_Dataset entries_.
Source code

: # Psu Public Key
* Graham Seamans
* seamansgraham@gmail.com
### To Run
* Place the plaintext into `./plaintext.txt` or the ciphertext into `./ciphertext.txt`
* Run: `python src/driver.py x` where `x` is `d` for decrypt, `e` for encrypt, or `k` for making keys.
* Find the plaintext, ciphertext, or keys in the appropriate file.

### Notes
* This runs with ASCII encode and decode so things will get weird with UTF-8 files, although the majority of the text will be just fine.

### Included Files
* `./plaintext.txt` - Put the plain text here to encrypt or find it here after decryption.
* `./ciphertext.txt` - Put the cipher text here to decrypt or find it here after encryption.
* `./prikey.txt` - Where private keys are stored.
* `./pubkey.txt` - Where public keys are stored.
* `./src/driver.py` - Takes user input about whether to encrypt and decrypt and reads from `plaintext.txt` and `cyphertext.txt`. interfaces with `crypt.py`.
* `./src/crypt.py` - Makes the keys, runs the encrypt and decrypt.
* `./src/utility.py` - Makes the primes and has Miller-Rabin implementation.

_Exercise goal_.
Among the records, find every line with the word "stored" and copy it.

_Solution for this problem_.
* `./prikey.txt` - Where private keys are stored.
* `./pubkey.txt` - Where public keys are stored.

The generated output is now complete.